资源描述
。
哲学家就餐问题与死锁
2.1 设计目的
理解死锁的概念,掌握死锁预防方法。
死锁是进程并发执行过程中可能出现的现象,哲学家就餐问题是描述死锁的经典例子。假设有几位哲学家围坐在一张餐桌旁,桌上有吃不尽的食品,每两位哲学家之间摆放着一根筷子,筷子的个数与哲学家的数量相等,每一位哲学家要么思考,要么等待,要么拿起左右两根筷子进餐。本设计假设有五个哲学家和五根筷子,它们的编号都是从0到4。 如果每位哲学家都拿起左边的筷子,就会发生死锁。
为了防止死锁,可以采用资源预分配法或者资源按序分配法。资源预分配法是指进程在运行前一次性地向系统申请它所需要的全部资源,如果系统当前不能够满足进程的全部资源请求,则不分配资源, 此进程暂不投入运行,如果系统当前能够满足进程的全部资源请求, 则一次性地将所申请的资源全部分配给申请进程。资源按序分配法是指事先将所有资源类全排序, 即赋予每一个资源类一个唯一的整数,规定进程必需按照资源编号由小到大的次序申请资源。

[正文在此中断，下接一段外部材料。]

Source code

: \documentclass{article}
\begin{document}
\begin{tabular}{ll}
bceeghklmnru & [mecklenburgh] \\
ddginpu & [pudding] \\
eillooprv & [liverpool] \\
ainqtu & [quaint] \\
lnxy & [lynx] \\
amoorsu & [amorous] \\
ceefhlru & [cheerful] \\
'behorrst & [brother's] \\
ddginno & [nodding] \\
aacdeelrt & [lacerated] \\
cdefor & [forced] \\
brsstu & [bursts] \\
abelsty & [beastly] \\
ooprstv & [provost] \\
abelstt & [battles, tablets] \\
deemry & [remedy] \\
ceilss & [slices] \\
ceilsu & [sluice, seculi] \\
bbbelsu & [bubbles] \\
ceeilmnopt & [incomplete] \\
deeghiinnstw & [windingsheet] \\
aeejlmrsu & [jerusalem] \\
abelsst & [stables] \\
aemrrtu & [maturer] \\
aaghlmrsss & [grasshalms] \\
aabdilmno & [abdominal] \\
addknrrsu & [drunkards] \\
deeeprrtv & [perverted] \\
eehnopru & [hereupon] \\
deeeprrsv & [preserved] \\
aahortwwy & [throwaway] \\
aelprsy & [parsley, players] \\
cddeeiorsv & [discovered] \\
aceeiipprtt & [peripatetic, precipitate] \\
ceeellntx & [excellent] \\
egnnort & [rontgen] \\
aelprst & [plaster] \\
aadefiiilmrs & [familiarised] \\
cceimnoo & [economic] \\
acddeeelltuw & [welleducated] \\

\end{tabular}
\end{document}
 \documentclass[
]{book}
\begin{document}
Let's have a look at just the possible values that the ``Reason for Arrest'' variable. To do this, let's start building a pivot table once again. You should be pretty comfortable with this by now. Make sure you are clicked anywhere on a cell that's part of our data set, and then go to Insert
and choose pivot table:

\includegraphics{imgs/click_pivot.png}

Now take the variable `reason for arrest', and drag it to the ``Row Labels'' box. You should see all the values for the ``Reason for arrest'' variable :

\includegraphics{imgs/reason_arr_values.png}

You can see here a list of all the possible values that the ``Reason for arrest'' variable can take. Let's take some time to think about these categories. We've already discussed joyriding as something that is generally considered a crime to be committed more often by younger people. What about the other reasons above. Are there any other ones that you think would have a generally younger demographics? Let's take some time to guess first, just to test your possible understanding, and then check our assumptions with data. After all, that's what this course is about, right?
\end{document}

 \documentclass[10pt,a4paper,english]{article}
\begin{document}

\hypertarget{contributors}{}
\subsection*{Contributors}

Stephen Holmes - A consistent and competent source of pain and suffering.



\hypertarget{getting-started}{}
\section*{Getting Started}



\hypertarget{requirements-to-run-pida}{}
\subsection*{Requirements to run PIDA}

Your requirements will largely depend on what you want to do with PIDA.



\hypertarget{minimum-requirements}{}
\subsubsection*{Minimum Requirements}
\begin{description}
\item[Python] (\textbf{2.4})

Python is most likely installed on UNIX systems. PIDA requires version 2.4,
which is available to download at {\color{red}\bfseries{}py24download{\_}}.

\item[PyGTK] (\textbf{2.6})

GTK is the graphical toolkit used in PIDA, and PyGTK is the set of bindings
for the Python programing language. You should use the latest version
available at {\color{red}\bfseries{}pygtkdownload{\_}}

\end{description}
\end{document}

在哲学家就餐问题中,要采用资源预分配法只需让每个哲学家同时申请左右两根筷子。要采用资源按序分配法只需规定每个哲学家先申请左右两根筷子中编号小的筷子,再申请编号大的筷子。
2.2 设计要求
利用多线程技术编写哲学家就餐程序,使之在运行时能演示产生死锁的情况,也能演示采用死锁防止方法后不产生死锁的情况。
程序要采用简单的控制台界面,运行后在屏幕上显示功能菜单,列出该程序具有的功能,供用户选择,用户选择功能后应该转到相应的处理程序。程序应该包括以下功能:
(1)演示死锁现象;
(2)通过资源按序分配法防止死锁;
(3)通过资源预分配法防止死锁;
(4)退出。
2.3 设计步骤
2.3.1 程序结构设计
程序需要六个线程,主线程用于显示主菜单,接收用户的功能选择;五个哲学家线程用于模拟哲学家的活动,即不停地思考、饥饿、进食。相邻的两个哲学家线程需要共享他们中间的同一根筷子,因此对每一根筷子的使用要互斥,用互斥体数组h_mutex_chopsticks来实现。主线程创建五个哲学家线程后要等待所有哲学家结束,用线程句柄数组h_thread来表示五个线程,主线程通过等待这五个线程句柄来实现同步。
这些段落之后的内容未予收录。